* _About this exercise_
Below are some entries. Repeat exactly the lines from the one with "When deploying Emlog" through the one with "3. After adding, just refresh the page.", and only those.

* _Entries shown_

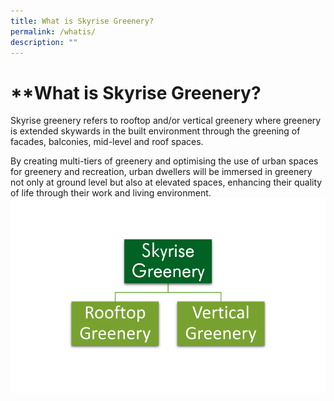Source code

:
 ```yaml
---
title: What is Skyrise Greenery?
permalink: /whatis/
description: ""
---
```

# **What is Skyrise Greenery?

Skyrise greenery refers to rooftop and/or vertical greenery where greenery is extended skywards in the built environment through the greening of facades, balconies, mid-level and roof spaces.

By creating multi-tiers of greenery and optimising the use of urban spaces for greenery and recreation, urban dwellers will be immersed in greenery not only at ground level but also at elevated spaces, enhancing their quality of life through their work and living environment.
![](/images/Graphics/Skyrise%20Greenery%20-%20rooftop%20vertical%20w%20transparent%20600.png)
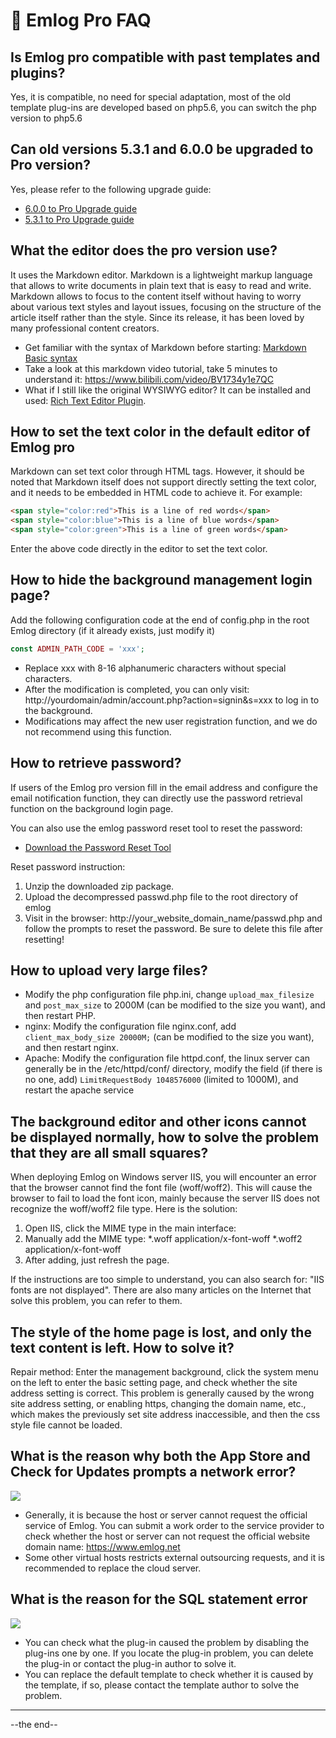 # &#x1f36c; Emlog Pro FAQ

## Is Emlog pro compatible with past templates and plugins?

Yes, it is compatible, no need for special adaptation, most of the old template plug-ins are developed based on php5.6, you can switch the php version to php5.6

## Can old versions 5.3.1 and 6.0.0 be upgraded to Pro version?

Yes, please refer to the following upgrade guide:

* [6.0.0 to Pro Upgrade guide](600toPro.md)
* [5.3.1 to Pro Upgrade guide](531toPro.md)

## What the editor does the pro version use?

It uses the Markdown editor. Markdown is a lightweight markup language that allows to write documents in plain text that is easy to read and write.
Markdown allows to focus to the content itself without having to worry about various text styles and layout issues, focusing on the structure of the article itself rather than the style. Since its release, it has been loved by many professional content creators.

* Get familiar with the syntax of Markdown before starting: [Markdown Basic syntax](https://www.markdownguide.org/basic-syntax)
* Take a look at this markdown video tutorial, take 5 minutes to understand it: https://www.bilibili.com/video/BV1734y1e7QC
* What if I still like the original WYSIWYG editor? It can be installed and used: [Rich Text Editor Plugin](https://www.emlog.net/plugin/detail/362).

## How to set the text color in the default editor of Emlog pro

Markdown can set text color through HTML tags. However, it should be noted that Markdown itself does not support directly setting the text color, and it needs to be embedded in HTML code to achieve it. For example:

```html
<span style="color:red">This is a line of red words</span>
<span style="color:blue">This is a line of blue words</span>
<span style="color:green">This is a line of green words</span>
```

Enter the above code directly in the editor to set the text color.

## How to hide the background management login page?

Add the following configuration code at the end of config.php in the root Emlog directory (if it already exists, just modify it)

```php
const ADMIN_PATH_CODE = 'xxx';
```

* Replace xxx with 8-16 alphanumeric characters without special characters.
* After the modification is completed, you can only visit: http://yourdomain/admin/account.php?action=signin&s=xxx to log in to the background.
* Modifications may affect the new user registration function, and we do not recommend using this function.

## How to retrieve password?

If users of the Emlog pro version fill in the email address and configure the email notification function, they can directly use the password retrieval function on the background login page.

You can also use the emlog password reset tool to reset the password:

* [Download the Password Reset Tool](https://oss.emlog.net/download/passwd.zip)

Reset password instruction:

1. Unzip the downloaded zip package.
2. Upload the decompressed passwd.php file to the root directory of emlog
3. Visit in the browser: http://your_website_domain_name/passwd.php and follow the prompts to reset the password. Be sure to delete this file after resetting!

## How to upload very large files?

* Modify the php configuration file php.ini, change `upload_max_filesize` and `post_max_size` to 2000M (can be modified to the size you want), and then restart PHP.
* nginx: Modify the configuration file nginx.conf, add `client_max_body_size 20000M;` (can be modified to the size you want), and then restart nginx.
* Apache: Modify the configuration file httpd.conf, the linux server can generally be in the /etc/httpd/conf/ directory, modify the field (if there is no one, add) `LimitRequestBody 1048576000` (limited to 1000M), and restart the apache service

## The background editor and other icons cannot be displayed normally, how to solve the problem that they are all small squares?

When deploying Emlog on Windows server IIS, you will encounter an error that the browser cannot find the font file (woff/woff2). This will cause the browser to fail to load the font icon, mainly because the server IIS does not recognize the woff/woff2 file type. Here is the solution:

1. Open IIS, click the MIME type in the main interface:
2. Manually add the MIME type:
    *.woff application/x-font-woff
    *.woff2 application/x-font-woff
3. After adding, just refresh the page.

If the instructions are too simple to understand, you can also search for: "IIS fonts are not displayed". There are also many articles on the Internet that solve this problem, you can refer to them.

## The style of the home page is lost, and only the text content is left. How to solve it?

Repair method: Enter the management background, click the system menu on the left to enter the basic setting page, and check whether the site address setting is correct.
This problem is generally caused by the wrong site address setting, or enabling https, changing the domain name, etc., which makes the previously set site address inaccessible, and then the css style file cannot be loaded.

## What is the reason why both the **App Store** and **Check for Updates** prompts a network error?

![](https://oss.emlog.net/img/WX20230311-143937.png)

- Generally, it is because the host or server cannot request the official service of Emlog. You can submit a work order to the service provider to check whether the host or server can not request the official website domain name: https://www.emlog.net
- Some other virtual hosts restricts external outsourcing requests, and it is recommended to replace the cloud server.

## What is the reason for the SQL statement error

![](https://oss.emlog.net/img/WX20230311-145914.png)

- You can check what the plug-in caused the problem by disabling the plug-ins one by one. If you locate the plug-in problem, you can delete the plug-in or contact the plug-in author to solve it.
- You can replace the default template to check whether it is caused by the template, if so, please contact the template author to solve the problem.

---

--the end--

* _Exercise response_
When deploying Emlog on Windows server IIS, you will encounter an error that the browser cannot find the font file (woff/woff2). This will cause the browser to fail to load the font icon, mainly because the server IIS does not recognize the woff/woff2 file type. Here is the solution:

1. Open IIS, click the MIME type in the main interface:
2. Manually add the MIME type:
    *.woff application/x-font-woff
    *.woff2 application/x-font-woff
3. After adding, just refresh the page.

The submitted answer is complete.